Tenant claiming compensation for breach of repairing covenant — Council undertaking to carry out repairs within specified dates — Works not carried out — Tenant seeking to enforce undertaking — Court imposing penalty on council for breach of undertaking — Whether court having discretion to take into account previous undertakings not honoured by council — Council’s appeal dismissed
The plaintiff, a secured tenant, issued proceedings for breach of a repairing covenant and for a mandatory order to carry out remedial work. A consent order was made which contained an undertaking from the defendant council to carry out the repairs within specified dates. The council were keen to avoid the cost of repairs because they were estimated to be substantial and required special permission due to the magnitude of the works. They sought an alternative solution by offering permanent accommodation to the plaintiff. The plaintiff was prepared to accept such accommodation provided it was suitable, but rejected the council’s various offers.

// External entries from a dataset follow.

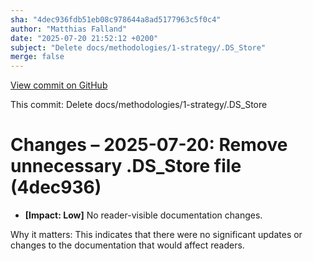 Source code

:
 ```yaml
---
sha: "4dec936fdb51eb08c978644a8ad5177963c5f0c4"
author: "Matthias Falland"
date: "2025-07-20 21:52:12 +0200"
subject: "Delete docs/methodologies/1-strategy/.DS_Store"
merge: false
---
```


[View commit on GitHub](https://github.com/TheTrustedAdvisor/FabricAdoptionFramework/commit/4dec936fdb51eb08c978644a8ad5177963c5f0c4)

This commit: Delete docs/methodologies/1-strategy/.DS_Store

# Changes – 2025-07-20: Remove unnecessary .DS_Store file (4dec936)

- **[Impact: Low]** No reader-visible documentation changes.

Why it matters: This indicates that there were no significant updates or changes to the documentation that would affect readers.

The works were not started or finished within the specified dates and the plaintiff sought to enforce the undertaking. The council did not dispute their breach. The county court judge, when considering the appropriate penalty, took into account the numerous previous cases where undertakings had been given to the court which had not been honoured and imposed a £5,000 fine on the council. They appealed on the ground that the judge had wrongly taken into account previous breaches of undertakings in other cases. However, the plaintiff argued that the judge had been entitled to take judicial notice of his local knowledge in this respect in considering whether the council’s conduct had been so notorious, or clearly established, or susceptible of demonstration by reference to a readily obtainable and authoritative source, that evidence of the existence of their previous breaches was not necessary. In those circumstances it had been an appropriate penalty to impose.
Leave was given by the Court of Appeal to adduce affidavit evidence that the council had been found to be in contempt of court in one occasion in the 12 months prior to the county court hearing.
Held The appeal was dismissed.
1. The judge was entitled to take judicial notice of his “special (or local) knowledge” of how the council had conducted themselves in relation to undertakings given to the court in similar cases in order to determine whether their conduct had been “so notorious, or clearly established or clearly susceptible by demonstration by reference to a readily obtainable or authoritative source”, such as court records. The relevant conduct of the council had not fallen into the category where the judge had been obliged to take it into account, but the judge had had a wide discretion to take notice of it if he so elected.
2. Although the evidence submitted by the council showed that it had only once been in contempt, the judge would have known from his own experience, and from court records, of occasions where breaches had been proved against, or admitted by, the council and had been subsequently settled without a ruling as a term of the settlement. Those facts were clearly relevant to the issue of what the appropriate sanction was to have been, and therefore the judge had not erred in the exercise of his discretion.
Ranjit Bhose (instructed by the solicitor to Hackney London Borough Council) appeared for the appellants; the respondent did not appear and was not represented.